Extracted data entries

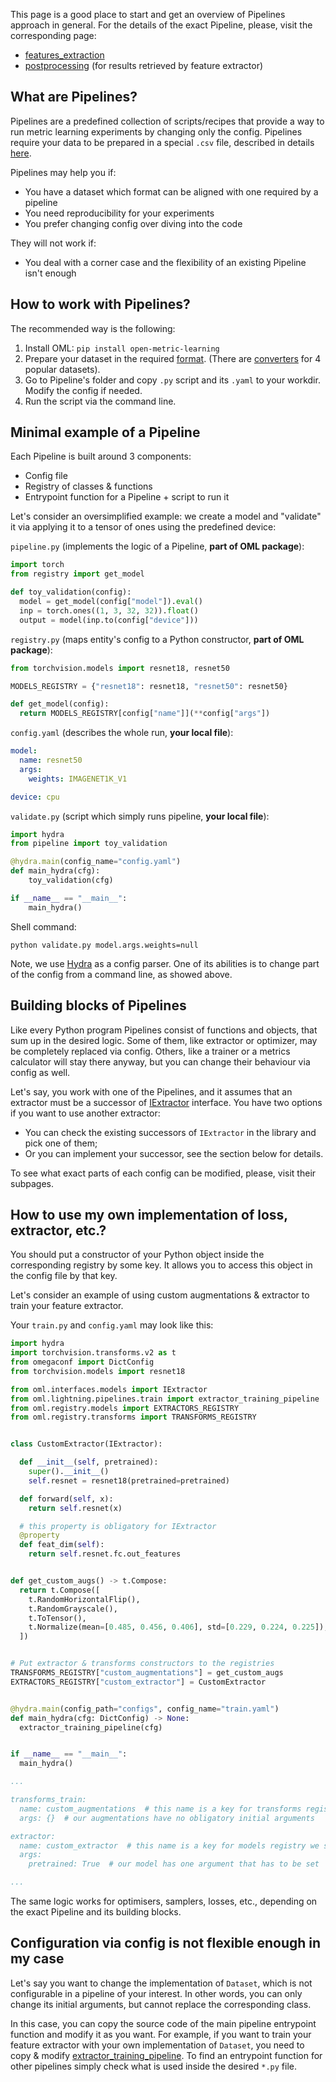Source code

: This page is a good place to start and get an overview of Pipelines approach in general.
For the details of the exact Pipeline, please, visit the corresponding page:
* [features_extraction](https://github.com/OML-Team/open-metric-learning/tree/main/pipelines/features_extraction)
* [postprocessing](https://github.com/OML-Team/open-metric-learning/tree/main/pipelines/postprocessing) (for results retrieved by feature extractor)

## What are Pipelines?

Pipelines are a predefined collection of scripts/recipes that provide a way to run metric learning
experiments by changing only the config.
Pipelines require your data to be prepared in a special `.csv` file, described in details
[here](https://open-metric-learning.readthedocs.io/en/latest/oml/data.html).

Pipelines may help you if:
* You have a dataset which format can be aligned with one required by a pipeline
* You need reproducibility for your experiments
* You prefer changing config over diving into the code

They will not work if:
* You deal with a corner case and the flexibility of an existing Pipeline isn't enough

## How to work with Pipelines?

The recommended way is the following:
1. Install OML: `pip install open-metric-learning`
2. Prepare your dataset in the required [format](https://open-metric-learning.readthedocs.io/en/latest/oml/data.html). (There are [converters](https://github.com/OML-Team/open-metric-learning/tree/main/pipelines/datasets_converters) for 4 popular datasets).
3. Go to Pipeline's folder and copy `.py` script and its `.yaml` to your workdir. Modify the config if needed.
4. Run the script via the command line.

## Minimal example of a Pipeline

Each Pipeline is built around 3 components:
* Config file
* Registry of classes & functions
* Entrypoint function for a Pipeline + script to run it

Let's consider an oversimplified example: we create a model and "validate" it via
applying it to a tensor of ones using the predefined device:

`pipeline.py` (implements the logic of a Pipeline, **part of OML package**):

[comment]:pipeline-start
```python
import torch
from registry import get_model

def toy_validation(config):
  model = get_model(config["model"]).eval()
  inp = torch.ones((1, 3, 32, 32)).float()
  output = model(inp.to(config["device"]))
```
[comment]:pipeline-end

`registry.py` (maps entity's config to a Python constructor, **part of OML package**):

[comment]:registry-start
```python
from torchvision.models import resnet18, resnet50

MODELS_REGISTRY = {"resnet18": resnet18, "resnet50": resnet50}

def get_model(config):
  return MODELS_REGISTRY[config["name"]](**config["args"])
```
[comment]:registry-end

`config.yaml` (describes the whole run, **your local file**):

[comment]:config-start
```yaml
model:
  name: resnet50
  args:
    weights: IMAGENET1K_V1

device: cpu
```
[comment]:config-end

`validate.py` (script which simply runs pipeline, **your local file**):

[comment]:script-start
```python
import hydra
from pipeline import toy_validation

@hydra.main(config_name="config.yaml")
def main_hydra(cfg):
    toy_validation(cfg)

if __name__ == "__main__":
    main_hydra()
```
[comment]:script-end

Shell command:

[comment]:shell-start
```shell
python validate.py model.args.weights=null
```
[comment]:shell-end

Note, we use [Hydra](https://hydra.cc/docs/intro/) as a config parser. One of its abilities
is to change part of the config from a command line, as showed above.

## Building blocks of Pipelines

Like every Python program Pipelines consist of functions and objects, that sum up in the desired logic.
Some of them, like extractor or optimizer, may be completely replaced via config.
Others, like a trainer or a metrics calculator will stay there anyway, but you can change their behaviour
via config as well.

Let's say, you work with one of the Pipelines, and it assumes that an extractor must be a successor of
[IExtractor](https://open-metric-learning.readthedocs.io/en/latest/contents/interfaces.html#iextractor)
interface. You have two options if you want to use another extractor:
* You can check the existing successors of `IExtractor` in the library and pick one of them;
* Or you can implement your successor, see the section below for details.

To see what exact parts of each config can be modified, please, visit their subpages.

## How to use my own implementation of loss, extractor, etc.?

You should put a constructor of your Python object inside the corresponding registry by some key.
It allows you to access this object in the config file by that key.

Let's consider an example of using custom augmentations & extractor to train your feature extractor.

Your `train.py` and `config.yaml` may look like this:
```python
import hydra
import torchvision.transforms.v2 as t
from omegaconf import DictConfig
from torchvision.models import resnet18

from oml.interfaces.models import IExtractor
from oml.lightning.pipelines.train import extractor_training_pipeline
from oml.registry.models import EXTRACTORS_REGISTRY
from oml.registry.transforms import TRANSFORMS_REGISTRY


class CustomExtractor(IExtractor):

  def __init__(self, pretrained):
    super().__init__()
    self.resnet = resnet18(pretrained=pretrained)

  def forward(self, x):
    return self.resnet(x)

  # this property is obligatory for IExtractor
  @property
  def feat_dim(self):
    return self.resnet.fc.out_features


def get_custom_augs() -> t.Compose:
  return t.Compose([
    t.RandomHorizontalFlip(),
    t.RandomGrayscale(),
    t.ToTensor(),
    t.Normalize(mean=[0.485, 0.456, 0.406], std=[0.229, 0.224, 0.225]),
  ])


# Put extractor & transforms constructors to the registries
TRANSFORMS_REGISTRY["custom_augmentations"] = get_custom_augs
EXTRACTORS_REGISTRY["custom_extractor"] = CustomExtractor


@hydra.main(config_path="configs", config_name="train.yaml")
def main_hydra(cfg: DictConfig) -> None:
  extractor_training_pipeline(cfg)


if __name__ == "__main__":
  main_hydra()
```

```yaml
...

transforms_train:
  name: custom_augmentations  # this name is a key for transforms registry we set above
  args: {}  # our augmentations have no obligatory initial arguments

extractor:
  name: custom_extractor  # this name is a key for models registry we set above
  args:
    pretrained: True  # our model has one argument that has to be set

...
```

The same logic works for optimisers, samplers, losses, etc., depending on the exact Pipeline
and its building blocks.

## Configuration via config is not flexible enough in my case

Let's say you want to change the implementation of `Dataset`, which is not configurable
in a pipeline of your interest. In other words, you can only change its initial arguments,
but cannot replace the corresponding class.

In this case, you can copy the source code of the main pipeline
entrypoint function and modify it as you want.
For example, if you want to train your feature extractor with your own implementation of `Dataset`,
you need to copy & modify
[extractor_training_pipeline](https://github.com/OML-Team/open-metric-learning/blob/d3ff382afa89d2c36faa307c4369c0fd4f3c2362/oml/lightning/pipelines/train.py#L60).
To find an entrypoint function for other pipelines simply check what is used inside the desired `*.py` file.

--

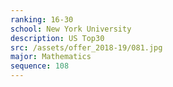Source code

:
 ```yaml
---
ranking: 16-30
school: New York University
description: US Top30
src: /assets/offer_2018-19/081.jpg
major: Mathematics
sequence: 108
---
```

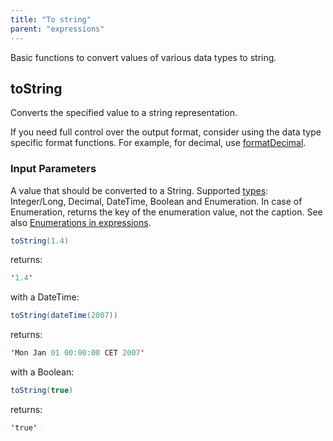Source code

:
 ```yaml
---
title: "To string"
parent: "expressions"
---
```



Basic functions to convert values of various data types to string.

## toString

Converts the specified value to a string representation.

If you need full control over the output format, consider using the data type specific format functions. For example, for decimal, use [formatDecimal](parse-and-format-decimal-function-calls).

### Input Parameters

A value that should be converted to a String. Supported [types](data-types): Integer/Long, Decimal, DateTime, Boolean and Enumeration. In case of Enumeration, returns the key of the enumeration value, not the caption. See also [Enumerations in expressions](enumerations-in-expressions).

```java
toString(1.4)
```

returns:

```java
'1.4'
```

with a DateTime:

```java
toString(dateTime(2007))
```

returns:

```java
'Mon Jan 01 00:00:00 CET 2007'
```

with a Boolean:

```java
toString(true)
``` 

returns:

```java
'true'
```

---

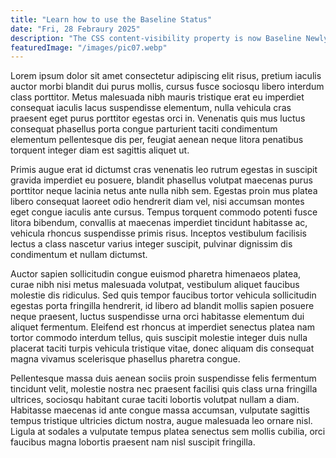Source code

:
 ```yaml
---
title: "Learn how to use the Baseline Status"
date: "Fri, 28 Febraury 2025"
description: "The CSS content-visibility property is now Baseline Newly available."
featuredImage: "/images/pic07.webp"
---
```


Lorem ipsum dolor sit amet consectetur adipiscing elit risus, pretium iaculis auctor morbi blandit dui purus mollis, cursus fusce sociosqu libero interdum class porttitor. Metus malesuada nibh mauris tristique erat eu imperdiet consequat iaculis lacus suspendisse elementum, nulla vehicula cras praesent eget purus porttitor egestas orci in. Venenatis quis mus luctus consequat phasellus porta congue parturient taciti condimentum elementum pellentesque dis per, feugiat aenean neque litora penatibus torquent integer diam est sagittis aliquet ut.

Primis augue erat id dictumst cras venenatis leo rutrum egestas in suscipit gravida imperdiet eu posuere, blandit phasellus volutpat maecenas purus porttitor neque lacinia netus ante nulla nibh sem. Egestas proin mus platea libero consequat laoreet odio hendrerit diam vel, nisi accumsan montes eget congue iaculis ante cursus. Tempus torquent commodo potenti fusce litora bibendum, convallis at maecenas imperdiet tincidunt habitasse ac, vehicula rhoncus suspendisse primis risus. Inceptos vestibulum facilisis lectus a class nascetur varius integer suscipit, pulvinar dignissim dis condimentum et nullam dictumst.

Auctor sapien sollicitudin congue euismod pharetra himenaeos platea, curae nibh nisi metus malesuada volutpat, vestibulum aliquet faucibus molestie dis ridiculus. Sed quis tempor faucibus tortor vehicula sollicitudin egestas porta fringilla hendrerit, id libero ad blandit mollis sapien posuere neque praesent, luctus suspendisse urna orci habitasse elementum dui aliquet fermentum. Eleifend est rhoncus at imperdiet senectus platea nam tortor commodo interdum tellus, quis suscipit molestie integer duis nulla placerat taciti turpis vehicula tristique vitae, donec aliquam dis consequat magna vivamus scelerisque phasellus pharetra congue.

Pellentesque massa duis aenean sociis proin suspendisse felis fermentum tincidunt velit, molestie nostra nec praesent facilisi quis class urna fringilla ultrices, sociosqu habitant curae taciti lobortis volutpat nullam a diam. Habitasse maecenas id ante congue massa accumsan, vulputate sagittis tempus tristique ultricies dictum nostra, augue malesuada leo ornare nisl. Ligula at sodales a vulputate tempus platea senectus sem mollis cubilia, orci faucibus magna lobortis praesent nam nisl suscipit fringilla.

| THE TASK |
Find the lines above with the word "tincidunt". Copy them out.

| SOLUTION TO THE PROBLEM |
Primis augue erat id dictumst cras venenatis leo rutrum egestas in suscipit gravida imperdiet eu posuere, blandit phasellus volutpat maecenas purus porttitor neque lacinia netus ante nulla nibh sem. Egestas proin mus platea libero consequat laoreet odio hendrerit diam vel, nisi accumsan montes eget congue iaculis ante cursus. Tempus torquent commodo potenti fusce litora bibendum, convallis at maecenas imperdiet tincidunt habitasse ac, vehicula rhoncus suspendisse primis risus. Inceptos vestibulum facilisis lectus a class nascetur varius integer suscipit, pulvinar dignissim dis condimentum et nullam dictumst.
Pellentesque massa duis aenean sociis proin suspendisse felis fermentum tincidunt velit, molestie nostra nec praesent facilisi quis class urna fringilla ultrices, sociosqu habitant curae taciti lobortis volutpat nullam a diam. Habitasse maecenas id ante congue massa accumsan, vulputate sagittis tempus tristique ultricies dictum nostra, augue malesuada leo ornare nisl. Ligula at sodales a vulputate tempus platea senectus sem mollis cubilia, orci faucibus magna lobortis praesent nam nisl suscipit fringilla.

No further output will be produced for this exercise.